= The Melbourne Ukulele Kollective =

Ukulele players in Melbourne

M.U.K., the Melbourne Ukulele Kollective was formed in March 2004 by Dean 'Dino Divo' Denham to provide a vehicle for the large number of ukulele players that reside in Melbourne, both amateur and professional, to perform and exchange ukulele related information, tunes and technique. MUK also establishes links with schools and community groups and conducts regular ukulele workshops in both playing and making of ukuleles.

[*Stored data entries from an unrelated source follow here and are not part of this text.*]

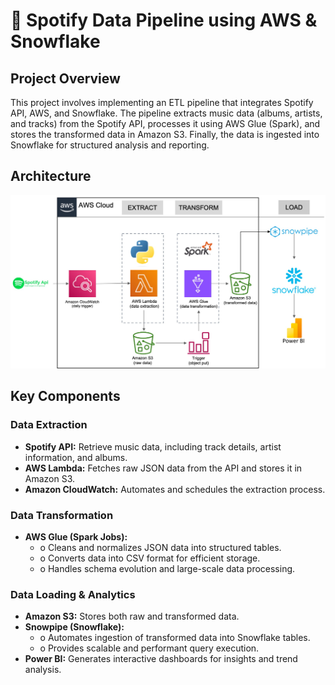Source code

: # 🎵 Spotify Data Pipeline using AWS & Snowflake

## Project Overview
This project involves implementing an ETL pipeline that integrates Spotify API, AWS, and Snowflake. The pipeline extracts music data (albums, artists, and tracks) from the Spotify API, processes it using AWS Glue (Spark), and stores the transformed data in Amazon S3. Finally, the data is ingested into Snowflake for structured analysis and reporting.

## Architecture
![Architecture Diagram](Diagram.png)

## Key Components
### Data Extraction
- **Spotify API:**  Retrieve music data, including track details, artist information, and albums.
- **AWS Lambda:** Fetches raw JSON data from the API and stores it in Amazon S3.
- **Amazon CloudWatch:** Automates and schedules the extraction process.

### Data Transformation
- **AWS Glue (Spark Jobs):**
    - o	Cleans and normalizes JSON data into structured tables.
    - o	Converts data into CSV format for efficient storage.
    - o	Handles schema evolution and large-scale data processing.

### Data Loading & Analytics
- **Amazon S3:** Stores both raw and transformed data.
- **Snowpipe (Snowflake):**
    - o	Automates ingestion of transformed data into Snowflake tables.
    - o Provides scalable and performant query execution.
- **Power BI:** Generates interactive dashboards for insights and trend analysis.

The Kollective holds monthly “Open MUK” gigs, at which uke’ers can get up and have a play, swap tunes, and meet others.

The Kollective has hosted the Melbourne Ukulele Festival (MUF) and the associated Pimp My M.U.F. a decorative display of custom painted and decorated ukuleles. Now in its fourth year, the Festival centres on the fair City of Darebin in Melbourne's north. The 2014 festival runs from March 7-9.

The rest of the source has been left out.